**REQUIRED ACTION:**
In the material below, the lines from the one containing "https://github.com/La-Gonette/lagonette-android/issues" through the one containing "Licensed under the" are to be given again exactly, ends included, and no others.

+++

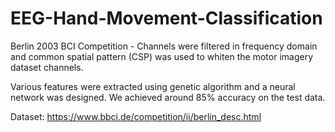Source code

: # EEG-Hand-Movement-Classification
Berlin 2003 BCI Competition - Channels were filtered in frequency domain and common spatial pattern (CSP) was used to whiten the motor imagery dataset channels.  

Various features were extracted using genetic algorithm and a neural network was designed. We achieved around 85% accuracy on the test data. 

Dataset: https://www.bbci.de/competition/ii/berlin_desc.html
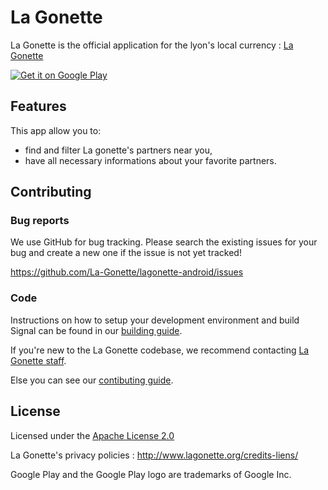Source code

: # La Gonette

La Gonette is the official application for the lyon's local currency : [La Gonette](http://www.lagonette.org)

[![Get it on Google Play](https://raw.githubusercontent.com/wiki/La-Gonette/lagonette-android/play-github.png)](https://play.google.com/store/apps/details?id=org.lagonette.app)

## Features

This app allow you to:

* find and filter La gonette's partners near you,
* have all necessary informations about your favorite partners.

## Contributing

### Bug reports

We use GitHub for bug tracking. Please search the existing issues for your bug and create a new one if the issue is not yet tracked!

https://github.com/La-Gonette/lagonette-android/issues

### Code

Instructions on how to setup your development environment and build Signal can be found in our [building guide](https://github.com/La-Gonette/lagonette-android/wiki/Building).

If you're new to the La Gonette codebase, we recommend contacting [La Gonette staff](mailto:co@lagonette.org).

Else you can see our [contibuting guide](https://github.com/La-Gonette/lagonette-android/wiki/Contributing).

## License

Licensed under the [Apache License 2.0](https://github.com/La-Gonette/lagonette-android/blob/master/LICENSE)

La Gonette's privacy policies : http://www.lagonette.org/credits-liens/

Google Play and the Google Play logo are trademarks of Google Inc.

+++

**TASK RESPONSE:**
https://github.com/La-Gonette/lagonette-android/issues

### Code

Instructions on how to setup your development environment and build Signal can be found in our [building guide](https://github.com/La-Gonette/lagonette-android/wiki/Building).

If you're new to the La Gonette codebase, we recommend contacting [La Gonette staff](mailto:co@lagonette.org).

Else you can see our [contibuting guide](https://github.com/La-Gonette/lagonette-android/wiki/Contributing).

## License

Licensed under the [Apache License 2.0](https://github.com/La-Gonette/lagonette-android/blob/master/LICENSE)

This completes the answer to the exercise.